Throughout my entire experience with art, I have gone through my own personal journey, and have come out with a new understanding of what exactly art is and what it should mean to myself and others. When I started this 2 year journey with art, I had barely ever even created something that could resemble artwork. I was brand new to every artistic term and concept that came at me such as warm colors, cool colors, negative space, positive space, monochromatic, abstract, impressionism and contemporary art forms. I was completely lost and didn’t know how I could understand any of it, much less actually create decent artwork. I had a lot of doubt in my abilities and ideas, I could come up with ideas, but I could almost never fully realise and bring them out the way I wanted them to be. Then throughout the entire process of making every piece; I began to understand what exactly art was for. Not just to look pretty and create feelings for others, but to also make myself think of what exactly I had done and why I did it.
The first piece I want viewers to see will be my surrealist piece What Makes What.
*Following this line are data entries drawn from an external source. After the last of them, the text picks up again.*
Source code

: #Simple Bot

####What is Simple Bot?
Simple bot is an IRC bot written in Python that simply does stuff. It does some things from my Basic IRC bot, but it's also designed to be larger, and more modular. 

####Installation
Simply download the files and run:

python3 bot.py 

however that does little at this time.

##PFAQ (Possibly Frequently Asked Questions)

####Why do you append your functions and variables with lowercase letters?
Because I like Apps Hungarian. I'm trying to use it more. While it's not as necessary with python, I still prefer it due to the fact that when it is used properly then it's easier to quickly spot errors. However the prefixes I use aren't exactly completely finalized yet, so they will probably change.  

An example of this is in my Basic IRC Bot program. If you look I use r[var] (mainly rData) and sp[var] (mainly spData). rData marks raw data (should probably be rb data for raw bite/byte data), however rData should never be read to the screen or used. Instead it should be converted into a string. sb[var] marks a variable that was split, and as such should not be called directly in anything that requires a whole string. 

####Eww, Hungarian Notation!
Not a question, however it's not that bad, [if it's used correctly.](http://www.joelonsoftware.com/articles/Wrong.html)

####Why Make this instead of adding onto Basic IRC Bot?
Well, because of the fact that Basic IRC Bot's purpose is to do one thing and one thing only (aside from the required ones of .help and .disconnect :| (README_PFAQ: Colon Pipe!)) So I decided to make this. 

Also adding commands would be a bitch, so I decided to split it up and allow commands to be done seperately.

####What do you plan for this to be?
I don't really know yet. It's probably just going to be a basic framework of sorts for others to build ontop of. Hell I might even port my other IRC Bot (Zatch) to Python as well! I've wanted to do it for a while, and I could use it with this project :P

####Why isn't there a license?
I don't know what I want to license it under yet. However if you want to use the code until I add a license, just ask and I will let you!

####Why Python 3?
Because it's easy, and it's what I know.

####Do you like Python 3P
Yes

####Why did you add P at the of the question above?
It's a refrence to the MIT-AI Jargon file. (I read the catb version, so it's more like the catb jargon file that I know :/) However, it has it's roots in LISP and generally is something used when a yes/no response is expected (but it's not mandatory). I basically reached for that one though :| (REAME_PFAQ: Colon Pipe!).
Starting the exhibition with one of my first artworks; it being the first time I’ve ever heard of surrealism, and the first time I’ve ever used new mediums of art like prismacolor, ink and charcoal. Though not one of my best pieces in terms of technical skill, it does set up my journey of how I changed my view of art. The next piece No Fear, was my first block printmaking piece; with it I tried to emphasize more on how to texture with drawn and etched images. After that I began to feel more encouraged to do bigger and more complex pieces. Solo is the next piece, where I pulled inspiration from previous artworks with a new medium charcoal, and I myself felt like it was a disappointment due to it not perfectly capturing the image I had imagined. After that I doubt and fear began to return, and led me to my next piece Help. In this piece I was experiencing a sense that I wasn’t a good enough artist, and I might never be, but the end product really caught me by surprise and made me feel something else. The next three pieces Walk Through the Forest, Back Home, and Fire Across; were new attempts in landscape art with different mediums. First with just simple black and white acrylic, then capturing the texture of a landscape with calligraphy, and finally trying to instil emotions blending and mixing colors. The next piece, Holiday feelings was to try and make a realistic still life to see how my abilities have progressed, and using previously unknown terms such as shadow, value and color layers. With Reverse Moon Light, I began to want to bring back old ideas and concepts back into my artwork. Using the idea of Solo and casting a reversal on that same idea with the landscape. The final piece that the viewer should see is What Makes Me, from the concept of the 5 basic shapes to detail a person’s personality. It captures personality and journey pretty well; a whole mess of ideas and attempts that may or may not work.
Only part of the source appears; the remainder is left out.